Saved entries
====

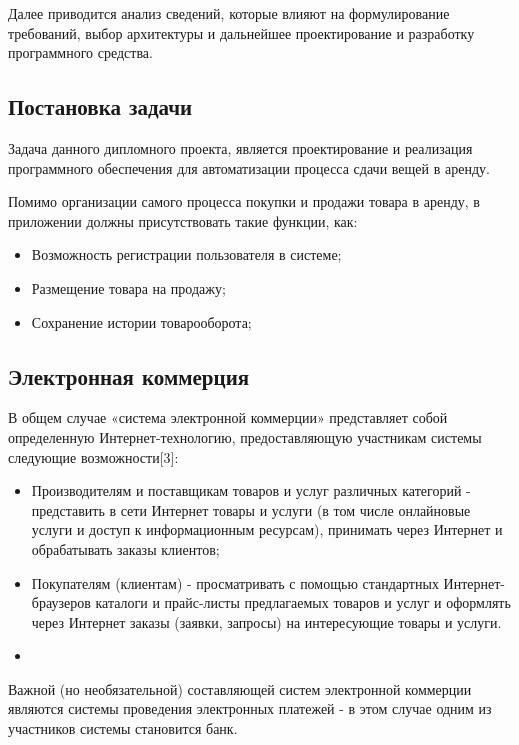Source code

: Далее приводится анализ сведений, которые влияют на формулирование требований, выбор архитектуры и дальнейшее проектирование и разработку программного средства.

\subsection{Постановка задачи}

Задача данного дипломного проекта, является проектирование  и реализация программного обеспечения для автоматизации процесса сдачи вещей в аренду.

Помимо организации самого процесса покупки и продажи товара в аренду, в приложении должны присутствовать такие функции, как:
\begin{itemize}
  \item Возможность регистрации пользователя в системе;
  \item Размещение товара на продажу;
  \item Сохранение истории  товарооборота;
  \end{itemize}


\subsection{Электронная коммерция}
В общем случае «система электронной коммерции» представляет собой определенную Интернет-технологию, предоставляющую участникам системы следующие возможности[3]:
\begin{itemize}
  \item Производителям и поставщикам товаров и услуг различных категорий - представить в сети Интернет товары и услуги (в том числе онлайновые услуги и доступ к информационным ресурсам), принимать через Интернет и обрабатывать заказы клиентов;
  \item Покупателям (клиентам) - просматривать с помощью стандартных Интернет-браузеров каталоги и прайс-листы предлагаемых товаров и услуг и оформлять через Интернет заказы (заявки, запросы) на интересующие товары и услуги.
  \item
\end{itemize}

Важной (но необязательной) составляющей систем электронной коммерции являются системы проведения электронных платежей - в этом случае одним из участников системы становится банк.

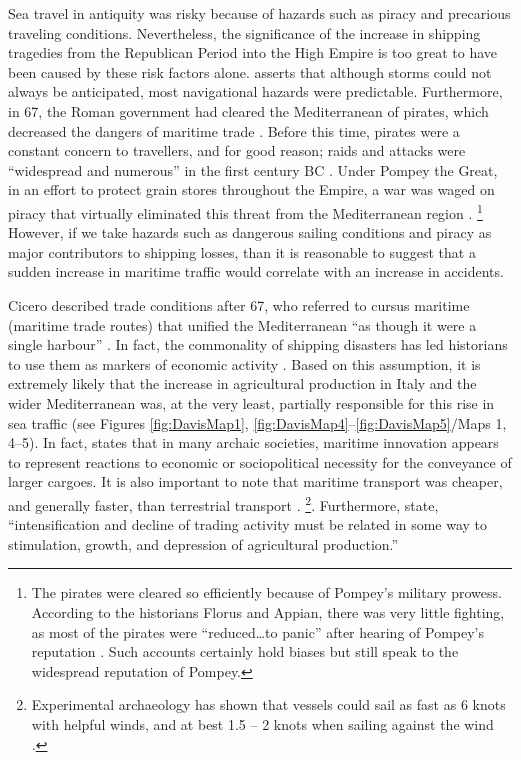 Sea travel in antiquity was risky because of hazards such as piracy and precarious traveling conditions. Nevertheless, the significance of the increase in shipping tragedies from the Republican Period into the High Empire is too great to have been caused by these risk factors alone. \textcite[3304]{Leidwanger_2013} asserts that although storms could not always be anticipated, most navigational hazards were predictable. Furthermore, in 67\BC, the Roman government had cleared the Mediterranean of pirates, which decreased the dangers of maritime trade \parencites[313]{Kessler_2007}[287]{Wilson_2012}. Before this time, pirates were a constant concern to travellers, and for good reason; raids and attacks were “widespread and numerous” in the first century BC \parencite[165]{Souza_1999}. Under Pompey the Great, in an effort to protect grain stores throughout the Empire, a war was waged on piracy that virtually eliminated this threat from the Mediterranean region \parencites[226]{Adams_2012}{Souza_1999}.
\footnote{The pirates were cleared so efficiently because of Pompey’s military prowess. According to the historians Florus and Appian, there was very little fighting, as most of the pirates were “reduced…to panic” after hearing of Pompey’s reputation \parencite[169]{Souza_1999}. Such accounts certainly hold biases but still speak to the widespread reputation of Pompey.}  However, if we take hazards such as dangerous sailing conditions and piracy as major contributors to shipping losses, than it is reasonable to suggest that a sudden increase in maritime traffic would correlate with an increase in accidents. 

Cicero described trade conditions after 67\BC, who referred to cursus maritime (maritime trade routes) that unified the Mediterranean “as though it were a single harbour” \parencite[255]{Adams_2012}.  In fact, the commonality of shipping disasters has led historians to use them as markers of economic activity \parencite[317]{Kessler_2007}. Based on this assumption, it is extremely likely that the increase in agricultural production in Italy and the wider Mediterranean was, at the very least, partially responsible for this rise in sea traffic (see Figures \ref{fig:DavisMap1}, \ref{fig:DavisMap4}--\ref{fig:DavisMap5}/Maps 1, 4--5). In fact, \textcite{Leidwanger_2014} states that in many archaic societies, maritime innovation appears to represent reactions to economic or sociopolitical necessity for the conveyance of larger cargoes. It is also important to note that maritime transport was cheaper, and generally faster, than terrestrial transport \parencite[222]{Adams_2012}.
\footnote{Experimental archaeology has shown that vessels could sail as fast as 6 knots with helpful winds, and at best 1.5 – 2 knots when sailing against the wind \parencite[3305]{Leidwanger_2013}.}. Furthermore, \textcite[7]{Bowman_2013} state, “intensification and decline of trading activity must be related in some way to stimulation, growth, and depression of agricultural production.”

====

• WHAT TO WORK ON: Each line from the first line of the data above through the one containing "Важной (но необязательной)" must be set down exactly; the pictures must not be.

• TASK SOLUTION:
Source code

: Далее приводится анализ сведений, которые влияют на формулирование требований, выбор архитектуры и дальнейшее проектирование и разработку программного средства.

\subsection{Постановка задачи}

Задача данного дипломного проекта, является проектирование  и реализация программного обеспечения для автоматизации процесса сдачи вещей в аренду.

Помимо организации самого процесса покупки и продажи товара в аренду, в приложении должны присутствовать такие функции, как:
\begin{itemize}
  \item Возможность регистрации пользователя в системе;
  \item Размещение товара на продажу;
  \item Сохранение истории  товарооборота;
  \end{itemize}


\subsection{Электронная коммерция}
В общем случае «система электронной коммерции» представляет собой определенную Интернет-технологию, предоставляющую участникам системы следующие возможности[3]:
\begin{itemize}
  \item Производителям и поставщикам товаров и услуг различных категорий - представить в сети Интернет товары и услуги (в том числе онлайновые услуги и доступ к информационным ресурсам), принимать через Интернет и обрабатывать заказы клиентов;
  \item Покупателям (клиентам) - просматривать с помощью стандартных Интернет-браузеров каталоги и прайс-листы предлагаемых товаров и услуг и оформлять через Интернет заказы (заявки, запросы) на интересующие товары и услуги.
  \item
\end{itemize}

Важной (но необязательной) составляющей систем электронной коммерции являются системы проведения электронных платежей - в этом случае одним из участников системы становится банк.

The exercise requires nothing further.